For a while, my faith felt foreign in my hands, not because I didn’t believe anymore, but because my faith had been so stretched, twisted, and bent, it didn’t fit like it once had. It wasn’t comfortable anymore, as I had been pushed unwillingly into a deeper dimension of awareness about life.
Through that journey, I came to understand — not just mentally, but in my heart of hearts — the suffering that comes with the human condition. I had put on grief that clothed my body like a weighted blanket, feeling as if my arms and legs were filled with lead. I had tasted bitter, salty tears as they fell from my eyes like a cascading waterfall. I had seen the frailty and brokenness of our lives, brushing against the veil so thin separating the temporary from the eternal that it made me tremble.
As time has passed since that raging storm, my perspective on suffering has slowly changed. I understand a little more deeply why Paul said, “…we suffer with him in order that we may also be glorified with him” (Rom. 8:17). I see a little more clearly why Peter reasoned, “…rejoice insofar as you share Christ’s sufferings, that you may also rejoice and be glad when his glory is revealed” (1 Peter 4:13). I know a little more personally why James challenged, “Count it all joy, my brothers, when you meet trials of various kinds…” (James 1:2).

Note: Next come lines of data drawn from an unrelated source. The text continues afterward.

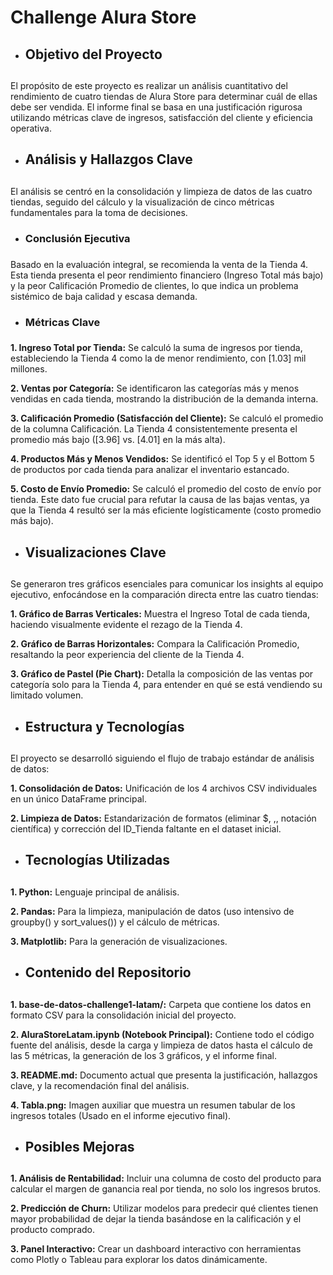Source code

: <h1>Challenge Alura Store</h1>

- <h2>Objetivo del Proyecto<h2>

El propósito de este proyecto es realizar un análisis cuantitativo del rendimiento de cuatro tiendas de Alura Store para determinar cuál de ellas debe ser vendida. El informe final se basa en una justificación rigurosa utilizando métricas clave de ingresos, satisfacción del cliente y eficiencia operativa.

- <h2>Análisis y Hallazgos Clave<h2>

El análisis se centró en la consolidación y limpieza de datos de las cuatro tiendas, seguido del cálculo y la visualización de cinco métricas fundamentales para la toma de decisiones.

- <h3>Conclusión Ejecutiva<h3>

Basado en la evaluación integral, se recomienda la venta de la Tienda 4. Esta tienda presenta el peor rendimiento financiero (Ingreso Total más bajo) y la peor Calificación Promedio de clientes, lo que indica un problema sistémico de baja calidad y escasa demanda.

- <h3>Métricas Clave<h3>

<strong>1. Ingreso Total por Tienda:</strong> Se calculó la suma de ingresos por tienda, estableciendo la Tienda 4 como la de menor rendimiento, con $[1.03]$ mil millones.

<strong>2. Ventas por Categoría:</strong> Se identificaron las categorías más y menos vendidas en cada tienda, mostrando la distribución de la demanda interna.

<strong>3. Calificación Promedio (Satisfacción del Cliente):</strong> Se calculó el promedio de la columna Calificación. La Tienda 4 consistentemente presenta el promedio más bajo ($[3.96]$ vs. $[4.01]$ en la más alta).
  
<strong>4. Productos Más y Menos Vendidos:</strong> Se identificó el Top 5 y el Bottom 5 de productos por cada tienda para analizar el inventario estancado.

<strong>5. Costo de Envío Promedio:</strong> Se calculó el promedio del costo de envío por tienda. Este dato fue crucial para refutar la causa de las bajas ventas, ya que la Tienda 4 resultó ser la más eficiente logísticamente (costo promedio más bajo).

- <h2>Visualizaciones Clave<h2>

Se generaron tres gráficos esenciales para comunicar los insights al equipo ejecutivo, enfocándose en la comparación directa entre las cuatro tiendas:

<strong>1. Gráfico de Barras Verticales:</strong> Muestra el Ingreso Total de cada tienda, haciendo visualmente evidente el rezago de la Tienda 4.

<strong>2. Gráfico de Barras Horizontales:</strong> Compara la Calificación Promedio, resaltando la peor experiencia del cliente de la Tienda 4.

<strong>3. Gráfico de Pastel (Pie Chart):</strong> Detalla la composición de las ventas por categoría solo para la Tienda 4, para entender en qué se está vendiendo su limitado volumen.

- <h2>Estructura y Tecnologías<h2>

El proyecto se desarrolló siguiendo el flujo de trabajo estándar de análisis de datos:

<strong>1. Consolidación de Datos:</strong> Unificación de los 4 archivos CSV individuales en un único DataFrame principal.

<strong>2. Limpieza de Datos:</strong> Estandarización de formatos (eliminar $, ,, notación científica) y corrección del ID_Tienda faltante en el dataset inicial.

- <h2>Tecnologías Utilizadas<h2>

<strong>1. Python:</strong> Lenguaje principal de análisis.

<strong>2. Pandas:</strong> Para la limpieza, manipulación de datos (uso intensivo de groupby() y sort_values()) y el cálculo de métricas.

<strong>3. Matplotlib:</strong> Para la generación de visualizaciones.

- <h2>Contenido del Repositorio<h2>

<strong>1. base-de-datos-challenge1-latam/:</strong> Carpeta que contiene los datos en formato CSV para la consolidación inicial del proyecto.

<strong>2. AluraStoreLatam.ipynb (Notebook Principal):</strong> Contiene todo el código fuente del análisis, desde la carga y limpieza de datos hasta el cálculo de las 5 métricas, la generación de los 3 gráficos, y el informe final.

<strong>3. README.md:</strong> Documento actual que presenta la justificación, hallazgos clave, y la recomendación final del análisis.
   
<strong>4. Tabla.png:</strong> Imagen auxiliar que muestra un resumen tabular de los ingresos totales (Usado en el informe ejecutivo final).

- <h2>Posibles Mejoras<h2>

<strong>1. Análisis de Rentabilidad:</strong> Incluir una columna de costo del producto para calcular el margen de ganancia real por tienda, no solo los ingresos brutos.

<strong>2. Predicción de Churn:</strong> Utilizar modelos para predecir qué clientes tienen mayor probabilidad de dejar la tienda basándose en la calificación y el producto comprado.

<strong>3. Panel Interactivo:</strong> Crear un dashboard interactivo con herramientas como Plotly o Tableau para explorar los datos dinámicamente.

There is grace in suffering.
While we may not always know the exact cause of our suffering, we can always know God’s loving hand will guide us through it. There is grace in suffering. Just as the refiner places precious metals to the fire, wiping away the impurities that bubble to the top because of the rising temperature, so God uses trials, tribulations, and suffering to purify our lives. It’s not that He wants us to suffer anymore than the refiner desires to destroy a precious metal with fire. But He knows the only way to purge those impurities from our lives is through the heat of the flame.
I wish I could tell that young mom in 2014 as she hesitantly began this blog, “Just wait, it only gets harder. But also…it only get better.” I wish I could tell her, “You only see the beauty of the trees ahead, but wait until you reach the summit. Then you will really see.” Suffering may come, but dear follower of Jesus, there is grace in suffering.